Porphyromonas gingivalis activates Human Coronary Artery Endothelial Cells during invasion

Porphyromonas gingivalis (Pg) is a major etiological agent in periodontitis. Pg has also been shown to accelerate the progression of atherosclerosis in animal models. Pg can invade several different cell lines and types, particularly Human Coronary Artery Endothelial Cells (HCAEC), in which it can be found in autophagic vacuoles. Objectives: The goal of this study was to identify HCAEC genes that are differentially regulated during Pg contact and invasion. Methods: Confluent monolayers of HCAEC were infected with Pg at MOI of 1:100 for 0.5, 2.5, 6.0, 12, and 24h as described in previous studies.
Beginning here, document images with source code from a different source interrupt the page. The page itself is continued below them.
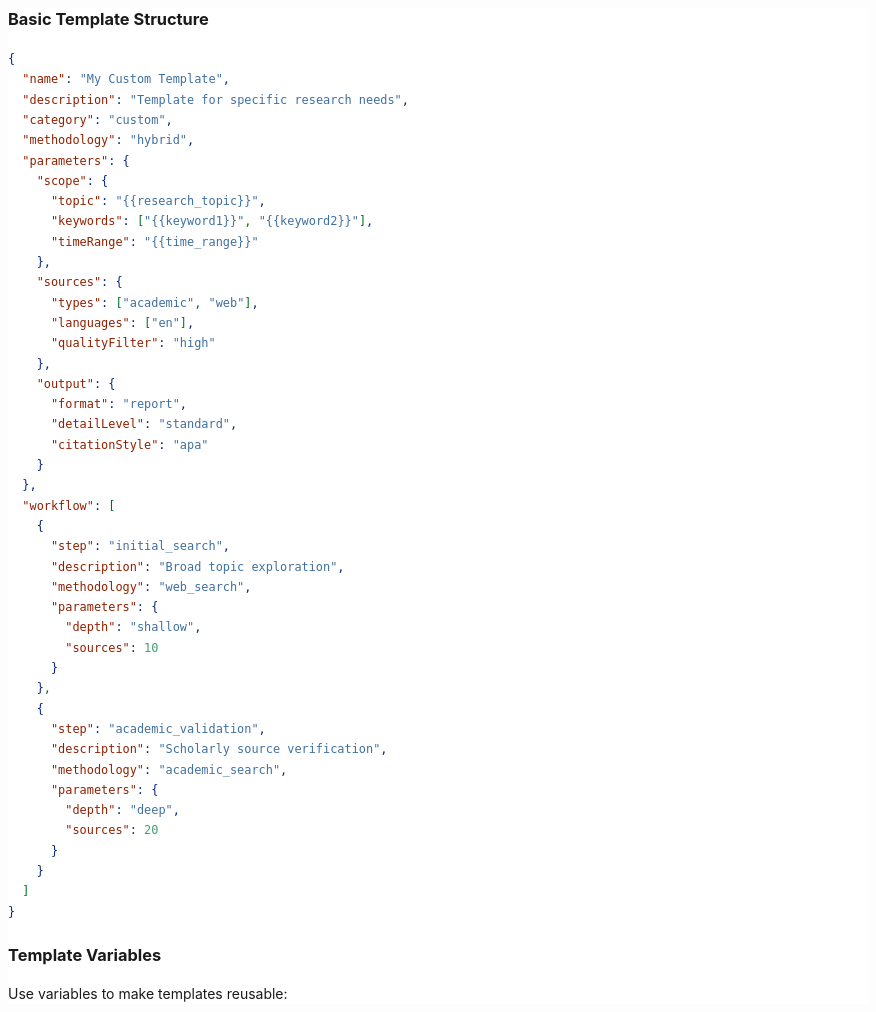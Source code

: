 ### Basic Template Structure

```json
{
  "name": "My Custom Template",
  "description": "Template for specific research needs",
  "category": "custom",
  "methodology": "hybrid",
  "parameters": {
    "scope": {
      "topic": "{{research_topic}}",
      "keywords": ["{{keyword1}}", "{{keyword2}}"],
      "timeRange": "{{time_range}}"
    },
    "sources": {
      "types": ["academic", "web"],
      "languages": ["en"],
      "qualityFilter": "high"
    },
    "output": {
      "format": "report",
      "detailLevel": "standard",
      "citationStyle": "apa"
    }
  },
  "workflow": [
    {
      "step": "initial_search",
      "description": "Broad topic exploration",
      "methodology": "web_search",
      "parameters": {
        "depth": "shallow",
        "sources": 10
      }
    },
    {
      "step": "academic_validation",
      "description": "Scholarly source verification",
      "methodology": "academic_search",
      "parameters": {
        "depth": "deep",
        "sources": 20
      }
    }
  ]
}
```

### Template Variables

Use variables to make templates reusable:
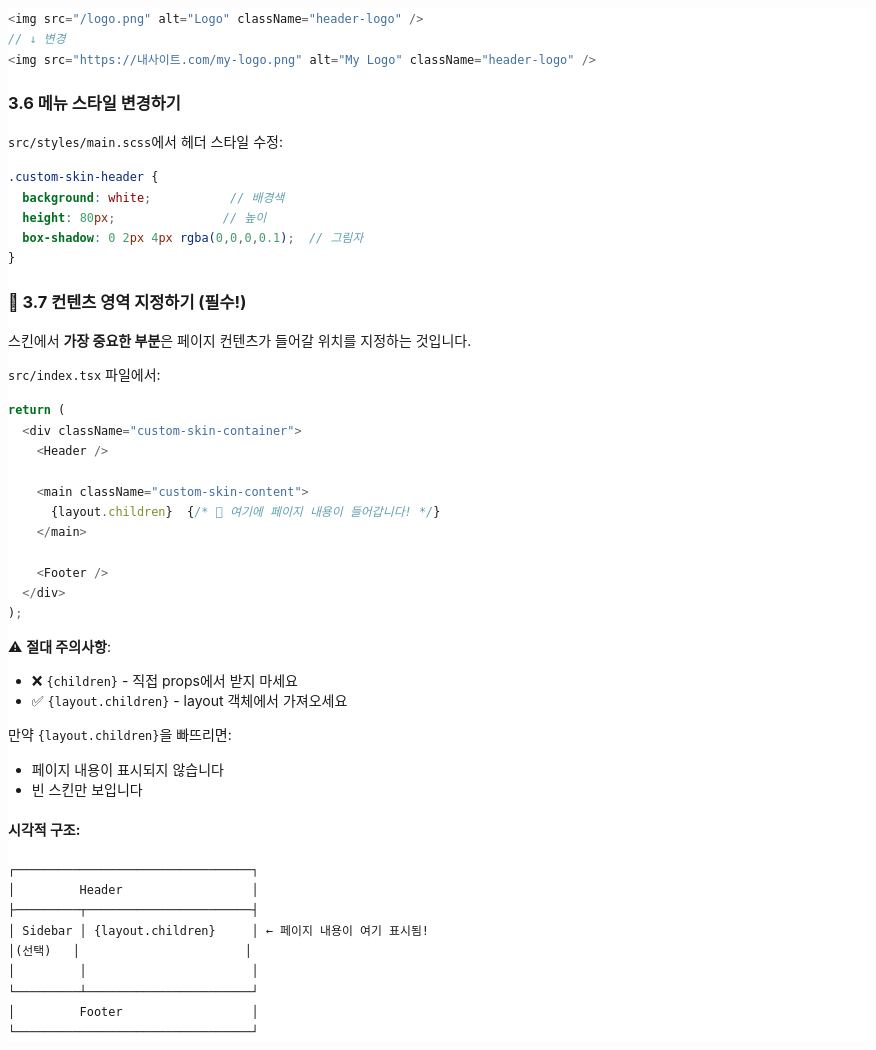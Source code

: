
 ```typescript
<img src="/logo.png" alt="Logo" className="header-logo" />
// ↓ 변경
<img src="https://내사이트.com/my-logo.png" alt="My Logo" className="header-logo" />
```

### 3.6 메뉴 스타일 변경하기

`src/styles/main.scss`에서 헤더 스타일 수정:

```scss
.custom-skin-header {
  background: white;           // 배경색
  height: 80px;               // 높이
  box-shadow: 0 2px 4px rgba(0,0,0,0.1);  // 그림자
}
```

### 📍 3.7 컨텐츠 영역 지정하기 (필수!)

스킨에서 **가장 중요한 부분**은 페이지 컨텐츠가 들어갈 위치를 지정하는 것입니다.

`src/index.tsx` 파일에서:

```typescript
return (
  <div className="custom-skin-container">
    <Header />
    
    <main className="custom-skin-content">
      {layout.children}  {/* 🎯 여기에 페이지 내용이 들어갑니다! */}
    </main>
    
    <Footer />
  </div>
);
```

⚠️ **절대 주의사항**:
- ❌ `{children}` - 직접 props에서 받지 마세요
- ✅ `{layout.children}` - layout 객체에서 가져오세요

만약 `{layout.children}`을 빠뜨리면:
- 페이지 내용이 표시되지 않습니다
- 빈 스킨만 보입니다

#### 시각적 구조:
```
┌─────────────────────────────────┐
│         Header                  │
├─────────┬───────────────────────┤
│ Sidebar │ {layout.children}     │ ← 페이지 내용이 여기 표시됨!
│(선택)   │                       │
│         │                       │
└─────────┴───────────────────────┘
│         Footer                  │
└─────────────────────────────────┘
```
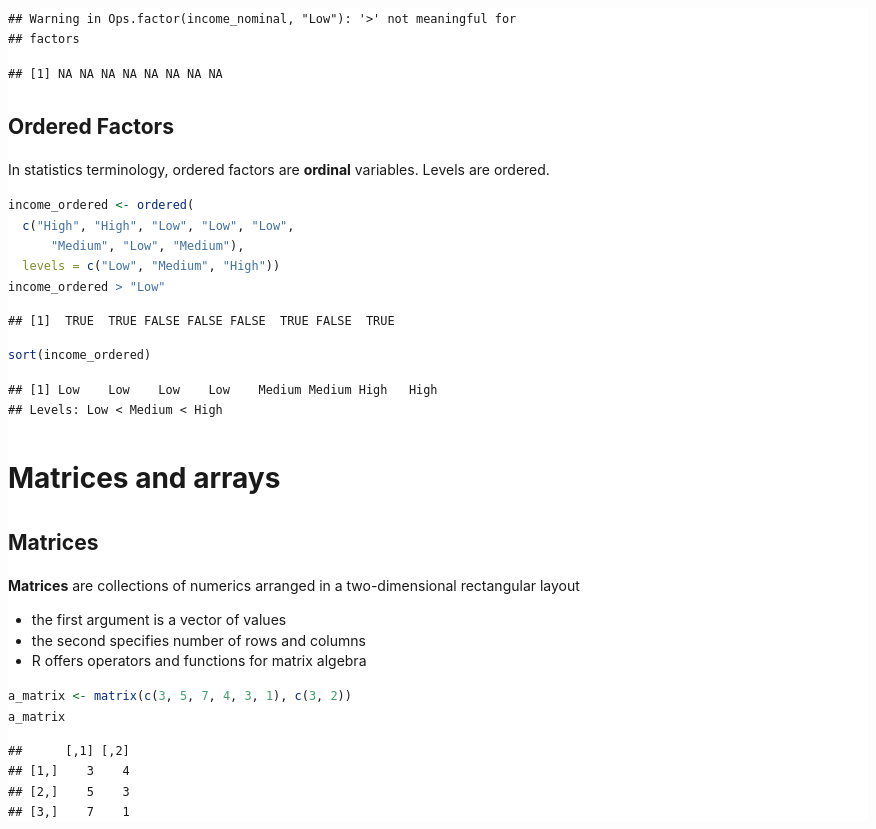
 ```
## Warning in Ops.factor(income_nominal, "Low"): '>' not meaningful for
## factors
```

```
## [1] NA NA NA NA NA NA NA NA
```

## Ordered Factors

In statistics terminology, ordered factors are **ordinal** variables.
Levels are ordered.


```r
income_ordered <- ordered(
  c("High", "High", "Low", "Low", "Low",
      "Medium", "Low", "Medium"),
  levels = c("Low", "Medium", "High"))
income_ordered > "Low"
```

```
## [1]  TRUE  TRUE FALSE FALSE FALSE  TRUE FALSE  TRUE
```

```r
sort(income_ordered)
```

```
## [1] Low    Low    Low    Low    Medium Medium High   High  
## Levels: Low < Medium < High
```



# Matrices and arrays


## Matrices

**Matrices** are collections of numerics arranged in a two-dimensional rectangular layout

- the first argument is a vector of values
- the second specifies number of rows and columns
- R offers operators and functions for matrix algebra


```r
a_matrix <- matrix(c(3, 5, 7, 4, 3, 1), c(3, 2))
a_matrix
```

```
##      [,1] [,2]
## [1,]    3    4
## [2,]    5    3
## [3,]    7    1
```
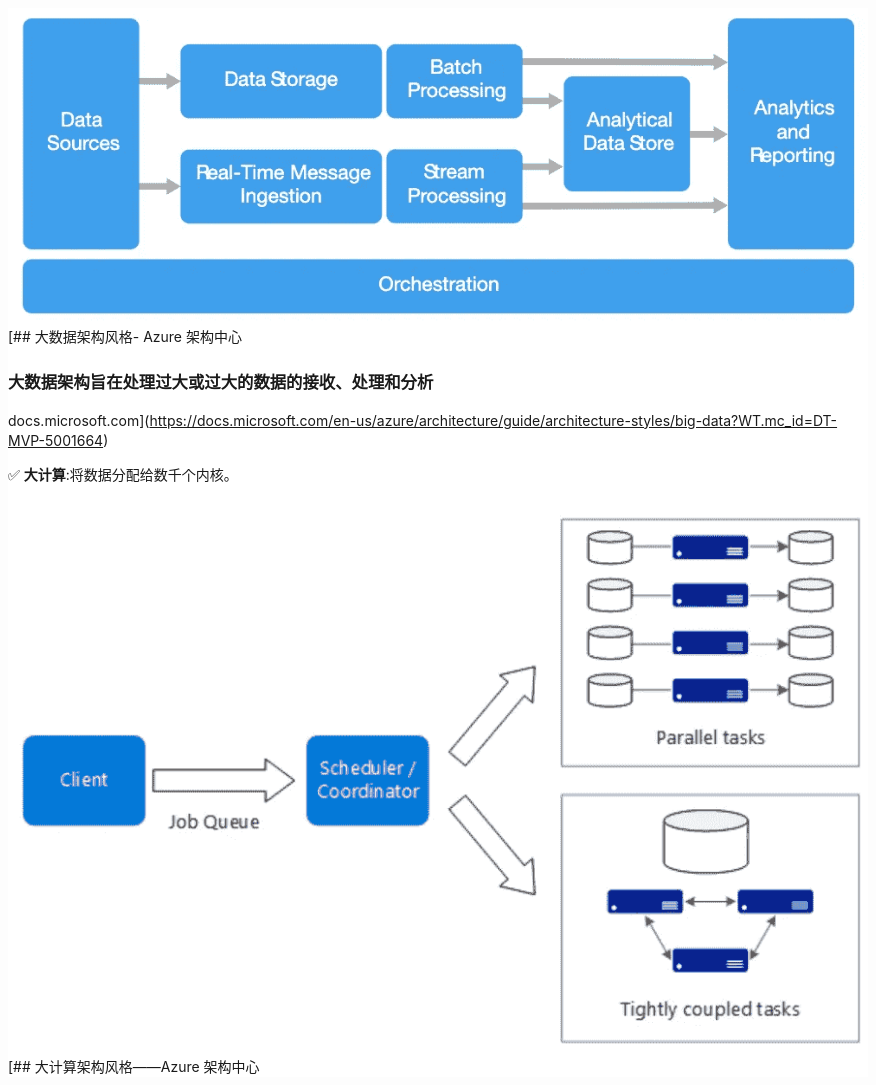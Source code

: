 ![](img/3f21588a34e39938aad13f2b235e5f9c.png)[](https://docs.microsoft.com/en-us/azure/architecture/guide/architecture-styles/big-data?WT.mc_id=DT-MVP-5001664) [## 大数据架构风格- Azure 架构中心

### 大数据架构旨在处理过大或过大的数据的接收、处理和分析

docs.microsoft.com](https://docs.microsoft.com/en-us/azure/architecture/guide/architecture-styles/big-data?WT.mc_id=DT-MVP-5001664) 

✅ **大计算**:将数据分配给数千个内核。

![](img/869ab59eca11d228c7c418fcc57ad7b6.png)[](https://docs.microsoft.com/en-us/azure/architecture/guide/architecture-styles/big-compute?WT.mc_id=DT-MVP-5001664) [## 大计算架构风格——Azure 架构中心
At each time point, cells were lysed and total RNA was purified. A panel of 84 genes related to endothelial cell biology was investigated using SuperArray RT²Profiler PCR Arrays. Supernatants in every time point were collected to verify protein expression. Cell lysates of each time point were also plated on blood agar plates for quantification of internalized Pg. Results: Internalized Pg was found at all time points, although its numbers decreased during the progression of invasion. Several genes involved in cell stress and cytokine activity such as MCP-1, RANTES, GM-CSF, CX3CL1 and IL1b were differentially regulated during the time course of Pg invasion. In addition, adhesion molecules such as E-selectin, ICAM1 and VCAM1, and matrix metallopeptidases, particularly MMP9, were also affected by Pg invasion. Conclusion: Genes involved in monocyte recruitment, such as MCP-1, RANTES, IL1b, ICAM-1 and VCAM1, and in monocyte infiltration, such as MMP9, were up-regulated, indicating that upon invasion by Pg, HCAEC are activated. Both monocyte recruitment and infiltration are well associated with the progression of atherosclerosis. This research was supported by a UFCD Student Summer Research Fellowship, the Center for Molecular Microbiology, and NIH grant DE13545.